Problem requirements – Below is a block of records; reproduce all of them exactly and leave out any pictures.

Records shown –
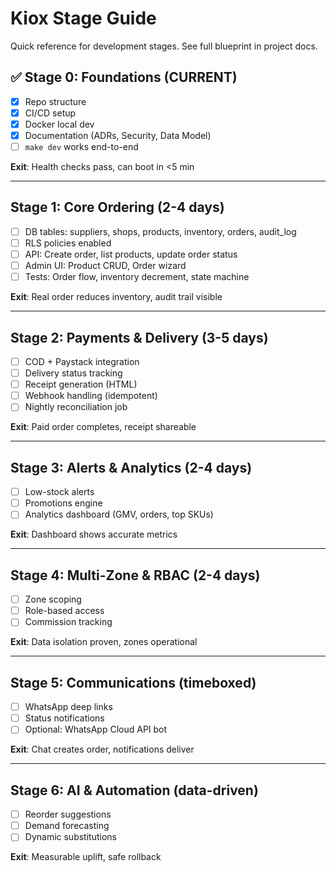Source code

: # Kiox Stage Guide

Quick reference for development stages. See full blueprint in project docs.

## ✅ Stage 0: Foundations (CURRENT)
- [x] Repo structure
- [x] CI/CD setup
- [x] Docker local dev
- [x] Documentation (ADRs, Security, Data Model)
- [ ] `make dev` works end-to-end

**Exit**: Health checks pass, can boot in <5 min

---

## Stage 1: Core Ordering (2-4 days)
- [ ] DB tables: suppliers, shops, products, inventory, orders, audit_log
- [ ] RLS policies enabled
- [ ] API: Create order, list products, update order status
- [ ] Admin UI: Product CRUD, Order wizard
- [ ] Tests: Order flow, inventory decrement, state machine

**Exit**: Real order reduces inventory, audit trail visible

---

## Stage 2: Payments & Delivery (3-5 days)
- [ ] COD + Paystack integration
- [ ] Delivery status tracking
- [ ] Receipt generation (HTML)
- [ ] Webhook handling (idempotent)
- [ ] Nightly reconciliation job

**Exit**: Paid order completes, receipt shareable

---

## Stage 3: Alerts & Analytics (2-4 days)
- [ ] Low-stock alerts
- [ ] Promotions engine
- [ ] Analytics dashboard (GMV, orders, top SKUs)

**Exit**: Dashboard shows accurate metrics

---

## Stage 4: Multi-Zone & RBAC (2-4 days)
- [ ] Zone scoping
- [ ] Role-based access
- [ ] Commission tracking

**Exit**: Data isolation proven, zones operational

---

## Stage 5: Communications (timeboxed)
- [ ] WhatsApp deep links
- [ ] Status notifications
- [ ] Optional: WhatsApp Cloud API bot

**Exit**: Chat creates order, notifications deliver

---

## Stage 6: AI & Automation (data-driven)
- [ ] Reorder suggestions
- [ ] Demand forecasting
- [ ] Dynamic substitutions

**Exit**: Measurable uplift, safe rollback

Result of this exercise –
Source code

: # Kiox Stage Guide

Quick reference for development stages. See full blueprint in project docs.

## ✅ Stage 0: Foundations (CURRENT)
- [x] Repo structure
- [x] CI/CD setup
- [x] Docker local dev
- [x] Documentation (ADRs, Security, Data Model)
- [ ] `make dev` works end-to-end

**Exit**: Health checks pass, can boot in <5 min

---

## Stage 1: Core Ordering (2-4 days)
- [ ] DB tables: suppliers, shops, products, inventory, orders, audit_log
- [ ] RLS policies enabled
- [ ] API: Create order, list products, update order status
- [ ] Admin UI: Product CRUD, Order wizard
- [ ] Tests: Order flow, inventory decrement, state machine

**Exit**: Real order reduces inventory, audit trail visible

---

## Stage 2: Payments & Delivery (3-5 days)
- [ ] COD + Paystack integration
- [ ] Delivery status tracking
- [ ] Receipt generation (HTML)
- [ ] Webhook handling (idempotent)
- [ ] Nightly reconciliation job

**Exit**: Paid order completes, receipt shareable

---

## Stage 3: Alerts & Analytics (2-4 days)
- [ ] Low-stock alerts
- [ ] Promotions engine
- [ ] Analytics dashboard (GMV, orders, top SKUs)

**Exit**: Dashboard shows accurate metrics

---

## Stage 4: Multi-Zone & RBAC (2-4 days)
- [ ] Zone scoping
- [ ] Role-based access
- [ ] Commission tracking

**Exit**: Data isolation proven, zones operational

---

## Stage 5: Communications (timeboxed)
- [ ] WhatsApp deep links
- [ ] Status notifications
- [ ] Optional: WhatsApp Cloud API bot

**Exit**: Chat creates order, notifications deliver

---

## Stage 6: AI & Automation (data-driven)
- [ ] Reorder suggestions
- [ ] Demand forecasting
- [ ] Dynamic substitutions

**Exit**: Measurable uplift, safe rollback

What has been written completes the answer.